Another faulty belief at the core of addiction and self-destructive behavior is: “No one will ever be able to meet my needs; therefore, I must meet my own needs.”
(Dr. Patrick Carnes, Out of the Shadows)
I used to tell myself things like: “I don’t need anyone,” and “If I’m ever going to get anywhere in life I have to do it myself.”
My definition of strength was really a form of pride that stemmed from deep hurt and feelings of unworthiness.
Asking people for help felt nearly impossible to me. I told myself it was because I was so capable. But the truth is I subconsciously believed the lie that I wasn’t worthy enough to receive anyone’s support. This falsehood had a face and it was fear. Afraid to ask for my needs, I would try and manage alone. This was the perfect recipe for isolation and frustration which drove me to self-medicate.
By the time my addiction had taken over the pattern of self-reliance was ingrained in me like the alphabet.

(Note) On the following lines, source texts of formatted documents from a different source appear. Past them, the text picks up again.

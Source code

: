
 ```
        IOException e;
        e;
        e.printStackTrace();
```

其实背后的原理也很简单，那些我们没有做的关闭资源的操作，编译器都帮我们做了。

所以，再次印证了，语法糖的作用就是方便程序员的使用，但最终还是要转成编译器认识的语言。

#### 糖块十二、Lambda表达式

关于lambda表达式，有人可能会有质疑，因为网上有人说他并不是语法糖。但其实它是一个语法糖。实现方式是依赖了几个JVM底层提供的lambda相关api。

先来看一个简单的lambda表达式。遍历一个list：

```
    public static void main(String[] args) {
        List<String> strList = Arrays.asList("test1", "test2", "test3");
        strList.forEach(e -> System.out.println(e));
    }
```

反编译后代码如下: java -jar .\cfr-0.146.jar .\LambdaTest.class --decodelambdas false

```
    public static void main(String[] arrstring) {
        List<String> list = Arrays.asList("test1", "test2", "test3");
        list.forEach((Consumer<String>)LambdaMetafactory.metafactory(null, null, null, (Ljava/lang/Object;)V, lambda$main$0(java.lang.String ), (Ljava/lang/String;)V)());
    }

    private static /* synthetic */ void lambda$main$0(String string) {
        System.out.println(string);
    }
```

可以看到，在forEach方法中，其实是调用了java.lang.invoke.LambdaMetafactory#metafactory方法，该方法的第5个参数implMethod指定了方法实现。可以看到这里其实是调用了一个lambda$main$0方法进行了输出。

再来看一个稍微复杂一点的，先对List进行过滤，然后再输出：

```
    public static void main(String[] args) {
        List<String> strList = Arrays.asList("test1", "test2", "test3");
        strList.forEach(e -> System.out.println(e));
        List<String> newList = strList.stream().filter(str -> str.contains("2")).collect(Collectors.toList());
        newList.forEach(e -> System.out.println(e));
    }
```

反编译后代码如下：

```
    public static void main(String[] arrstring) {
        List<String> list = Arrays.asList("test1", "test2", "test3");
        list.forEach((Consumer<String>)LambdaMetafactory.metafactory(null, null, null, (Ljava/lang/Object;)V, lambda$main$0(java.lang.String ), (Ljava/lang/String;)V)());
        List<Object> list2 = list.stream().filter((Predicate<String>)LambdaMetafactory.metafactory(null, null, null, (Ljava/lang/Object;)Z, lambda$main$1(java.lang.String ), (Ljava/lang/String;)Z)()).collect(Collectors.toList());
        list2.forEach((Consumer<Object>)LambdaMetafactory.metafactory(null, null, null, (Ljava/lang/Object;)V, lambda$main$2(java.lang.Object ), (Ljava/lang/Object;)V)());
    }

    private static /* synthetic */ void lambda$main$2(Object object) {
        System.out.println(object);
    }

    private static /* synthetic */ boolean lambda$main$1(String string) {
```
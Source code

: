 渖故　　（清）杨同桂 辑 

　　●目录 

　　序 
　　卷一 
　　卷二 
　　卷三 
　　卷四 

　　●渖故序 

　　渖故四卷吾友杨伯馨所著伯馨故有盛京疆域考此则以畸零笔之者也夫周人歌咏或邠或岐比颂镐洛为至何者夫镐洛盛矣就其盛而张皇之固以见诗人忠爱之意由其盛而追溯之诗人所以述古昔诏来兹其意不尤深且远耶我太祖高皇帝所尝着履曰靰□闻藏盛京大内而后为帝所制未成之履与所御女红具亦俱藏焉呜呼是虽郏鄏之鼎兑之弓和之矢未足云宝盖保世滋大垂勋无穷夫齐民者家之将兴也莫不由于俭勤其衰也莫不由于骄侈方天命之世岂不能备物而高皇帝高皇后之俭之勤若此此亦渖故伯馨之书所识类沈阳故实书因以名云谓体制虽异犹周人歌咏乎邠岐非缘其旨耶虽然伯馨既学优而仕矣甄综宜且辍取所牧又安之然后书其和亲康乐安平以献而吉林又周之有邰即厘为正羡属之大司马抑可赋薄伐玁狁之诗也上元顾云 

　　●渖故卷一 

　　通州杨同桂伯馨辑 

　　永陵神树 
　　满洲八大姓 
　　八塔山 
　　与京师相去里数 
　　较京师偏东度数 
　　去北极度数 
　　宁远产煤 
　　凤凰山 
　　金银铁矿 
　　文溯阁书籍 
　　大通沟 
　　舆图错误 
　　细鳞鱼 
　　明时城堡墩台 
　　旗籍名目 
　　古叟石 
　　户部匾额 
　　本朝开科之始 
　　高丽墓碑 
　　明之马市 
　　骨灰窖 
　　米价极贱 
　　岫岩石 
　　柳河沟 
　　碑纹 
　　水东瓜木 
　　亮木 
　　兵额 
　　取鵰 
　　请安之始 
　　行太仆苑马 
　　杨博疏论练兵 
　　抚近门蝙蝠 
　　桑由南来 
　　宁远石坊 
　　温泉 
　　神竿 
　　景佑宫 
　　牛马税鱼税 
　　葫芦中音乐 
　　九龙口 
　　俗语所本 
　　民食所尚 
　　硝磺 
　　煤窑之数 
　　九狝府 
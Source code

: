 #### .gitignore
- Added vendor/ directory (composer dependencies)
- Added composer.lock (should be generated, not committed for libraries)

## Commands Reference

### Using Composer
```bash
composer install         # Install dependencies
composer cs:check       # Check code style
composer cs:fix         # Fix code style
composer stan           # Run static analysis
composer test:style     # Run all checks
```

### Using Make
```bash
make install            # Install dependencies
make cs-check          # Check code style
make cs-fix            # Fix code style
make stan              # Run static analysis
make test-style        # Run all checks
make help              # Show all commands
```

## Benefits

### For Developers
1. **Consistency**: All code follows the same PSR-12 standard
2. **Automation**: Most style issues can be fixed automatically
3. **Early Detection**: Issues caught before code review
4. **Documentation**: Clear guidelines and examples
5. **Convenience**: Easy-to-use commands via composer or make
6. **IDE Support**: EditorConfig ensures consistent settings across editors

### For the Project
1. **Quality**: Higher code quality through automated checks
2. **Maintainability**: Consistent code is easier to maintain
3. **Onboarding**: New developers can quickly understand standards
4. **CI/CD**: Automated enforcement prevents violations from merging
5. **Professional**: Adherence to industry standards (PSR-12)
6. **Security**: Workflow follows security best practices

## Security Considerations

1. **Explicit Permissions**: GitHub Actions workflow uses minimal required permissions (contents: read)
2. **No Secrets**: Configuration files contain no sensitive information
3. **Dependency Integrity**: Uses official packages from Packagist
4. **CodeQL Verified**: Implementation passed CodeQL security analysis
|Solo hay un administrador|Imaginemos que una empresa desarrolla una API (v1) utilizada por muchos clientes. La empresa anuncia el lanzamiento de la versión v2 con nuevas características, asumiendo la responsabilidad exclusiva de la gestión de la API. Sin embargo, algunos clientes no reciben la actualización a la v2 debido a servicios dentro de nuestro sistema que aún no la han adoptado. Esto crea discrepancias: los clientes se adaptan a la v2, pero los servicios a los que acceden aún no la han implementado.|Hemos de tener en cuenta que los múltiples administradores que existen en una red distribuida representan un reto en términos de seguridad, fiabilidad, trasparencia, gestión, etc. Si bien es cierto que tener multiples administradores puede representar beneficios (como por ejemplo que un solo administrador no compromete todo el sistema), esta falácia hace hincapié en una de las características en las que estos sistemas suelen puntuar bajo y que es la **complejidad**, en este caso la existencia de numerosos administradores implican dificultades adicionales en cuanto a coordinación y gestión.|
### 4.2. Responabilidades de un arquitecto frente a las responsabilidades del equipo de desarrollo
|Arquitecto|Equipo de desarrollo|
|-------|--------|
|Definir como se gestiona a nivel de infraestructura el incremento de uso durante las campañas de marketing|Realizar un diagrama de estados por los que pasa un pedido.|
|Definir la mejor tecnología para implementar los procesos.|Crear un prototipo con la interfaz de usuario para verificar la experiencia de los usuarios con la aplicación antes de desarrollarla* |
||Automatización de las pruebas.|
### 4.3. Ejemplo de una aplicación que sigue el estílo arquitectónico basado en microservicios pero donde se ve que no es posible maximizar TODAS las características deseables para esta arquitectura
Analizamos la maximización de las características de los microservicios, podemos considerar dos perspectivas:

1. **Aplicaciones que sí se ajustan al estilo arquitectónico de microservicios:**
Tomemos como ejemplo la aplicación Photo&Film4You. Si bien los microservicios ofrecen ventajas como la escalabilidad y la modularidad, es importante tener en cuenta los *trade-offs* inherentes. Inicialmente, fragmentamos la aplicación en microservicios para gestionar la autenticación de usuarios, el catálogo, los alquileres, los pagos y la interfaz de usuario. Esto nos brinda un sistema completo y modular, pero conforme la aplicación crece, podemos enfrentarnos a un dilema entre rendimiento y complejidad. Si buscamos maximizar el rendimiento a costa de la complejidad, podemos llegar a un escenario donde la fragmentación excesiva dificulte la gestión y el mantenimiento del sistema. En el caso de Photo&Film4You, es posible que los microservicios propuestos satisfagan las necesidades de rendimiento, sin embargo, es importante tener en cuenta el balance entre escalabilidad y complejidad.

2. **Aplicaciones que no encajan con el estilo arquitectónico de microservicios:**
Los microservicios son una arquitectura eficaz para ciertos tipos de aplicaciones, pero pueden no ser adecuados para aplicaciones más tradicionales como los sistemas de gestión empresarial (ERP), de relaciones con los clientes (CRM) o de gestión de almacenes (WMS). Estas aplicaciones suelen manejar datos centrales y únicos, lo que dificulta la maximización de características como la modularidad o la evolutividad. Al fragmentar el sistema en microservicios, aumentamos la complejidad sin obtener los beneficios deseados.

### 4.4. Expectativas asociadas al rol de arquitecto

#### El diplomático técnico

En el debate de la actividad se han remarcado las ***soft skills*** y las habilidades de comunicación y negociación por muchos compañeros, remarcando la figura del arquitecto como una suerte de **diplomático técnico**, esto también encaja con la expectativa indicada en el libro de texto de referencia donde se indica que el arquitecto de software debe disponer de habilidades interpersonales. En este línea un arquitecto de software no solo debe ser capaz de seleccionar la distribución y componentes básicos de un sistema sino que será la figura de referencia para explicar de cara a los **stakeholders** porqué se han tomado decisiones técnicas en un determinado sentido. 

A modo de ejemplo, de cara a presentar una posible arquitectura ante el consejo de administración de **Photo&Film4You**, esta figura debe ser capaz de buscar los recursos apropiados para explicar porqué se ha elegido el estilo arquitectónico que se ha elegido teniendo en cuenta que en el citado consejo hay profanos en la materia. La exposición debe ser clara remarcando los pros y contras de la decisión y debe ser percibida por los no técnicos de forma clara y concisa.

“The Addicts Story” by The Good News Editor describes this dynamic perfectly:
“Inside most addicts is an enormous preoccupation with self. It becomes a form of idolatry because the belief that “no one can truly meet my needs” inevitably influences the addict’s perception of God.
The self-reliance and preoccupation feed the cycle of addiction to the point that, even in the face of adverse consequences, the addict will not stop his behavior. The belief that help is not found outside himself is strong. It prevents him from seeking the help he truly needs, so he remains trapped by his beliefs.”
The real truth is that God wants to meet your needs and He wants to use others to help Him (and you) do it. The real truth is you were not meant to meet your needs alone and trying to do so will only escalate your problems and make you bitter and intolerant.
When you allow yourself to need other people God will begin to do miraculous things.
“For where two or three are gathered together in My name, I am there in the midst of them” (Matthew 18:20).